_Problem description_:
Make an exact copy of the listing so that no picture is carried over.

_Records for this exercise_:
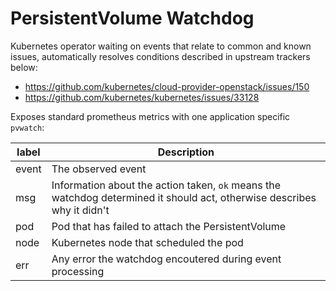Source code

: PersistentVolume Watchdog
=

Kubernetes operator waiting on events that relate to common and known issues, automatically resolves conditions described in upstream trackers below:

* https://github.com/kubernetes/cloud-provider-openstack/issues/150
* https://github.com/kubernetes/kubernetes/issues/33128

Exposes standard prometheus metrics with one application specific `pvwatch`:

|label | Description|
|------|------------|
|event | The observed event|
|msg   | Information about the action taken, `ok` means the watchdog determined it should act, otherwise describes why it didn't|
|pod   | Pod that has failed to attach the PersistentVolume |
|node  | Kubernetes node that scheduled the pod|
|err   | Any error the watchdog encoutered during event processing|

_The completed task_:
Source code

: PersistentVolume Watchdog
=

Kubernetes operator waiting on events that relate to common and known issues, automatically resolves conditions described in upstream trackers below:

* https://github.com/kubernetes/cloud-provider-openstack/issues/150
* https://github.com/kubernetes/kubernetes/issues/33128

Exposes standard prometheus metrics with one application specific `pvwatch`:

|label | Description|
|------|------------|
|event | The observed event|
|msg   | Information about the action taken, `ok` means the watchdog determined it should act, otherwise describes why it didn't|
|pod   | Pod that has failed to attach the PersistentVolume |
|node  | Kubernetes node that scheduled the pod|
|err   | Any error the watchdog encoutered during event processing|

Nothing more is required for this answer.